> [Required action]: The answer is to be the lines below that lie between the line holding "- GHSA-wmjh-cpqj-4v6x — Unknown" and the line holding "- **Conversation Templates**: Applies", inclusive, transcribed exactly and free of pictures.

> [Information]:
━━━

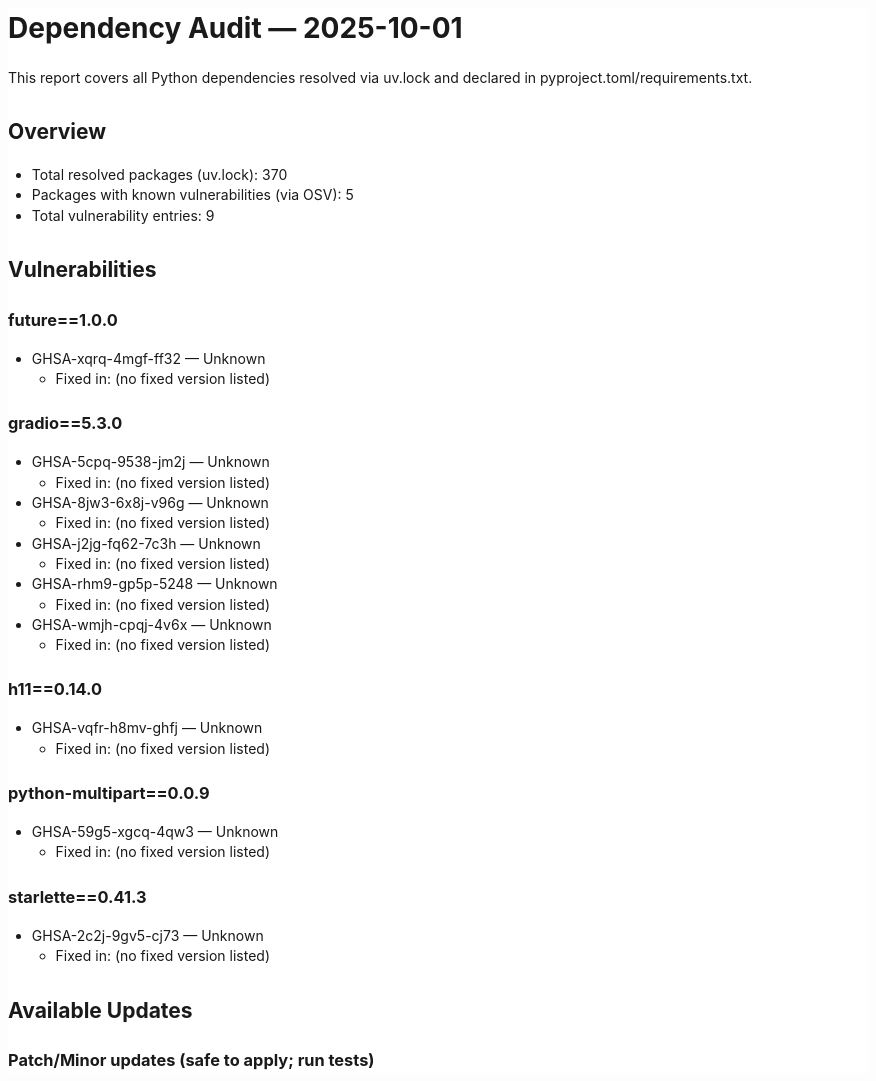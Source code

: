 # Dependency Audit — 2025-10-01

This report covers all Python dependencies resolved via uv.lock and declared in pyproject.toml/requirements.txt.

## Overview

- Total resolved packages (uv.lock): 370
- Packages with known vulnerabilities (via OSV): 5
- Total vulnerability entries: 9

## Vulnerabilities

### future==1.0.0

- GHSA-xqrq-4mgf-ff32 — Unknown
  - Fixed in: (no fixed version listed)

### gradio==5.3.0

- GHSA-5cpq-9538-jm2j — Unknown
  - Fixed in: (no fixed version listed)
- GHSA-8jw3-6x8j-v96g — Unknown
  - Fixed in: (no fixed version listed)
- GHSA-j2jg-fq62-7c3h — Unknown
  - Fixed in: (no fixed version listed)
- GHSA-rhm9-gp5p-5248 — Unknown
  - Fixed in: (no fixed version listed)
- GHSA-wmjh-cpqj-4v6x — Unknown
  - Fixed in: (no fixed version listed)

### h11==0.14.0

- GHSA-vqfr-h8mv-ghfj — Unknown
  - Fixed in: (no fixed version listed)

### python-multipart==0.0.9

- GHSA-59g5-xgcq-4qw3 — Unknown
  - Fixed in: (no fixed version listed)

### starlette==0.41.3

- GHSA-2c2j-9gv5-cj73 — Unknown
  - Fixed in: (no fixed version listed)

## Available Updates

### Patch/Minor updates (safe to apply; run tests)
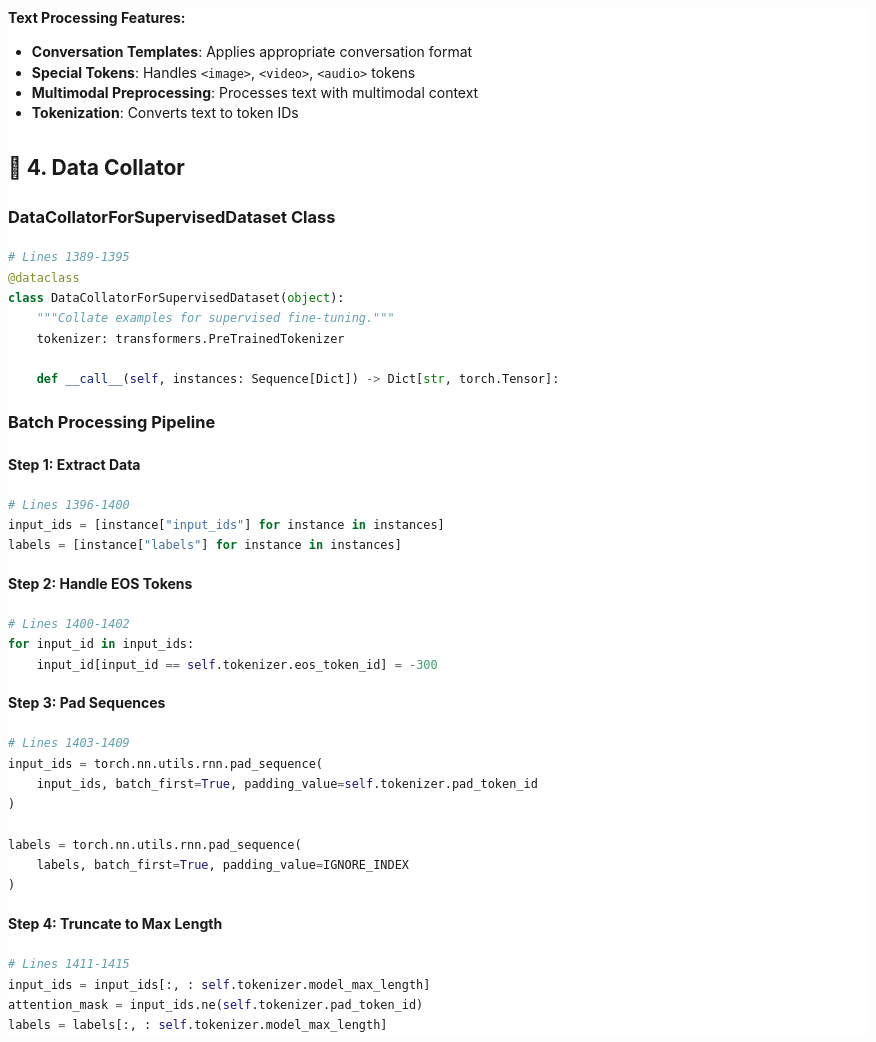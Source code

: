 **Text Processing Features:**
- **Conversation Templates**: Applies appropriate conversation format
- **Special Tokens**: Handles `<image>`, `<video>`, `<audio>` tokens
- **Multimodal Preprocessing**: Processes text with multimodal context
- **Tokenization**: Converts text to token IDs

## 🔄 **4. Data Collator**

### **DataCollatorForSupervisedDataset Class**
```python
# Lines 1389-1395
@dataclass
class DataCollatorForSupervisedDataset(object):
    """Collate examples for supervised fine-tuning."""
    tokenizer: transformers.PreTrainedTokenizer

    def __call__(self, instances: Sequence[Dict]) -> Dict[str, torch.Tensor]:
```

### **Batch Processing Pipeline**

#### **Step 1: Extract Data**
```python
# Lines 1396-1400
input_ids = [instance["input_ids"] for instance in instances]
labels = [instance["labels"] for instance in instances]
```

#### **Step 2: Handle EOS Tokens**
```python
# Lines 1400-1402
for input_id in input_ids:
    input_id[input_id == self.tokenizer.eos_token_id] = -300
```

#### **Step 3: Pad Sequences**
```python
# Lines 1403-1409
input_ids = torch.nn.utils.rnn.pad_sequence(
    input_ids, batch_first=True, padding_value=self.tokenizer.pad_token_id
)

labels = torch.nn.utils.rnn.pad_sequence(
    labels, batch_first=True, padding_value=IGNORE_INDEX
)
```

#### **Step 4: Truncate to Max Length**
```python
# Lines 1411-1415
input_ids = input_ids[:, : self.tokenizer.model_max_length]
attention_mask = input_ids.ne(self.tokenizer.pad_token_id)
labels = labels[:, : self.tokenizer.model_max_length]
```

━━━

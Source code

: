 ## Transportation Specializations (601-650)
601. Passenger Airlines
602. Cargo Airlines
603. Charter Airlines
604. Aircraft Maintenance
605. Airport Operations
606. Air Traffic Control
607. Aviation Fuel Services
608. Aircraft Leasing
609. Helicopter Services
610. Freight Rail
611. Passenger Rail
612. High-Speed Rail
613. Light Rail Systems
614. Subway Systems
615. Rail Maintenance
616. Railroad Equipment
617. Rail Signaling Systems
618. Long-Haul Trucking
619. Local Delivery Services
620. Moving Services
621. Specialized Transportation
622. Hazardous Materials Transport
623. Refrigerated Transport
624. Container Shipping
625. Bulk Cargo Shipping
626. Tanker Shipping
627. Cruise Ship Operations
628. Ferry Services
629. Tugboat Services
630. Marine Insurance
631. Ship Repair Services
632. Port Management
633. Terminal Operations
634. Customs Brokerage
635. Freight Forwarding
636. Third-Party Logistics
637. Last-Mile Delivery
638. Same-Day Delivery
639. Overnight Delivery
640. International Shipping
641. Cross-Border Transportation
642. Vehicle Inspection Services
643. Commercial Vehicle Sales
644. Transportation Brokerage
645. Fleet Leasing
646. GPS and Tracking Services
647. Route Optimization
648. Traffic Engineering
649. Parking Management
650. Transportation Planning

━━━

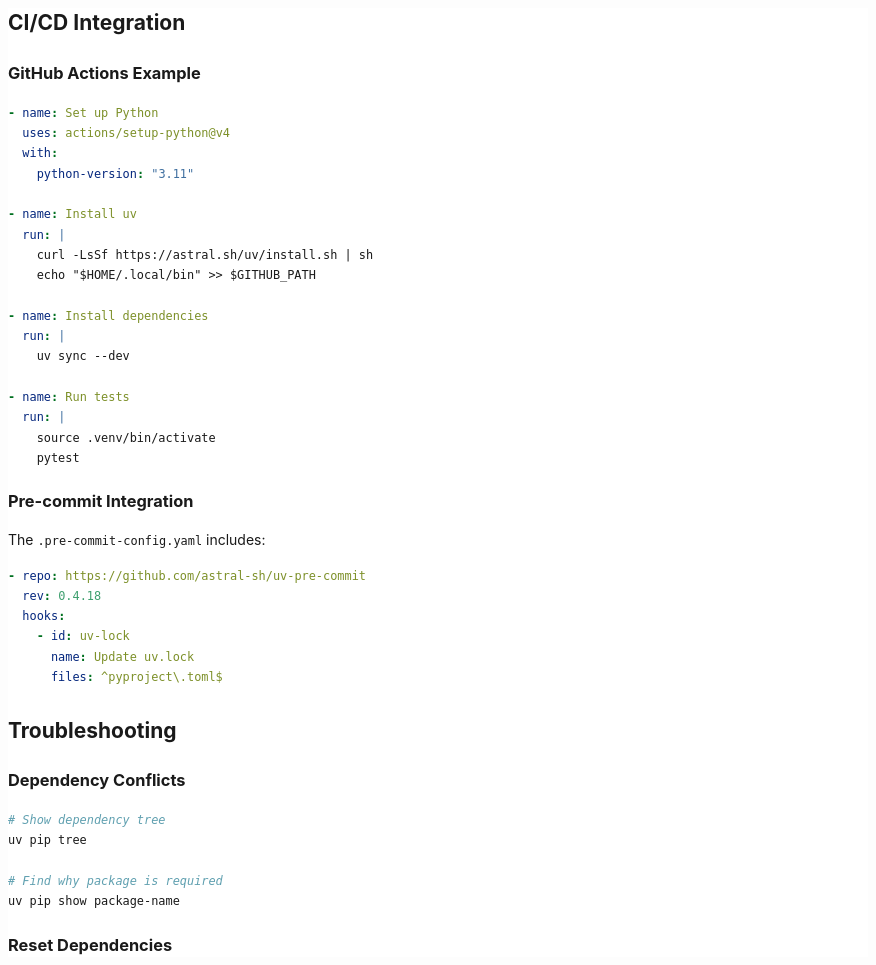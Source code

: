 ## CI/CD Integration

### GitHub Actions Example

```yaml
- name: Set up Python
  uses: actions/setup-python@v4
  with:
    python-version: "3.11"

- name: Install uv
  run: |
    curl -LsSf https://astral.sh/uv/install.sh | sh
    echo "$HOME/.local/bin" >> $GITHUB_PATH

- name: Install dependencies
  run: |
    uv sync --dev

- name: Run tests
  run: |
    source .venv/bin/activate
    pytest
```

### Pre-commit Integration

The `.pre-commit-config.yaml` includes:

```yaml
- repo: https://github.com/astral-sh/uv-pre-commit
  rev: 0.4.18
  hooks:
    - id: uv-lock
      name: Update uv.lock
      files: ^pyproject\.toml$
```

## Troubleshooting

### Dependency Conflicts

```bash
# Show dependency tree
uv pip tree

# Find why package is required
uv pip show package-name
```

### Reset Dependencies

━━━

> [Exercise answer]:
- GHSA-wmjh-cpqj-4v6x — Unknown
  - Fixed in: (no fixed version listed)

### h11==0.14.0

- GHSA-vqfr-h8mv-ghfj — Unknown
  - Fixed in: (no fixed version listed)

### python-multipart==0.0.9

- GHSA-59g5-xgcq-4qw3 — Unknown
  - Fixed in: (no fixed version listed)

### starlette==0.41.3

- GHSA-2c2j-9gv5-cj73 — Unknown
  - Fixed in: (no fixed version listed)

## Available Updates

### Patch/Minor updates (safe to apply; run tests)
Source code

: **Text Processing Features:**
- **Conversation Templates**: Applies appropriate conversation format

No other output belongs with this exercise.